Here's a Game to Illustrate Strategic Planning

My wife is working on a Ph.D. in education and recently took a course on strategic planning for academic institutions. Her final project included creating a game to help illustrate the course lessons. What she came up with struck me as applicable to planning in all industries, so I thought I’d share it here.

The fundamental challenge she faced in designing the game was to communicate key concepts about strategic planning. The main message was that strategic planning is about choosing among different strategies to find the one that best matches available resources. That’s pretty abstract, so she made it concrete by presenting game players with a collection of alternative strategies, each on a card of its own. She then created a second set of cards that listed actions available to the players. Each action card showed which strategies the action supported and what resources it required. There were four resources: money, faculty, students, and administrative staff.  To keep things simple, she assumed that total resources were fixed, that each strategy contributed equally to the ultimate goal, and that each action contributed equally to whichever strategies it supported. 
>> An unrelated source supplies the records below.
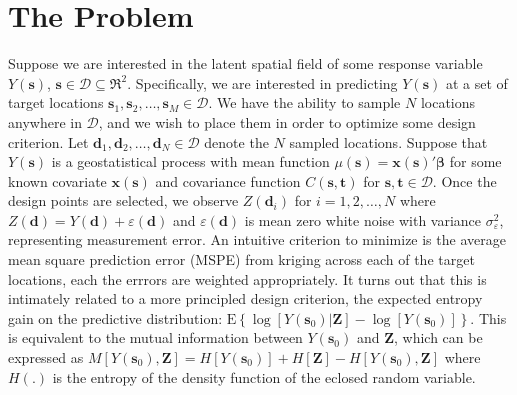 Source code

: \documentclass[12pt]{article}
\begin{document}
\section{The Problem}
Suppose we are interested in the latent spatial field of some response variable $Y(\bm{s})$, $\bm{s}\in \mathcal{D}\subseteq \Re^2$. Specifically, we are interested in predicting $Y(\bm{s})$ at a set of target locations $\bm{s}_1, \bm{s}_2, \dots, \bm{s}_M\in\mathcal{D}$. We have the ability to sample $N$ locations anywhere in $\mathcal{D}$, and we wish to place them in order to optimize some design criterion. Let $\bm{d}_1, \bm{d}_2, \dots, \bm{d}_N\in\mathcal{D}$ denote the $N$ sampled locations. Suppose that $Y(\bm{s})$ is a geostatistical process with mean function $\mu(\bm{s})=\bm{x}(\bm{s})'\bm{\beta}$ for some known covariate $\bm{x}(\bm{s})$ and covariance function $C(\bm{s}, \bm{t})$ for $\bm{s},\bm{t}\in\mathcal{D}$. Once the design points are selected, we observe $Z(\bm{d}_i)$ for $i=1,2,\dots,N$ where $Z(\bm{d}) = Y(\bm{d}) + \varepsilon(\bm{d})$ and $\varepsilon(\bm{d})$ is mean zero white noise with variance $\sigma^2_{\varepsilon}$, representing measurement error. An intuitive criterion to minimize is the average mean square prediction error (MSPE) from kriging across each of the target locations, each the errrors are weighted appropriately. It turns out that this is intimately related to a more principled design criterion, the expected entropy gain on the predictive distribution: $\mathrm{E}\left\{\log[Y(\bm{s}_0)|\bm{Z}] - \log[Y(\bm{s}_0)]\right\}$. This is equivalent to the mutual information between $Y(\bm{s}_0)$ and $\bm{Z}$, which can be expressed as $M[Y(\bm{s}_0),\bm{Z}] = H[Y(\bm{s}_0)] + H[\bm{Z}] - H[Y(\bm{s}_0), \bm{Z}]$ where $H(.)$ is the entropy of the density function of the eclosed random variable.
\end{document}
In other words, the components of the game were:

- One goal. In the case of my wife’s game, the goal was to achieve a “top ten” ranking for a particular department within a university. (It was a good goal because it was easily understood and measured.)

- Four strategies. In my wife’s game, the options were to build up the department, cooperate with other departments at the university, cooperate with other universities, or promote the department to the media and general public.

- A dozen actions. Each action supported at least one strategy (scored with 1 or 0) and consumed some quantity of the four resources (scored from 0 to 3 for each resource). Actions were things like “run a conference”, “set up a cross-disciplinary course” and “finance faculty research”.

- Four resources, each assigned an available quantity (i.e., budget).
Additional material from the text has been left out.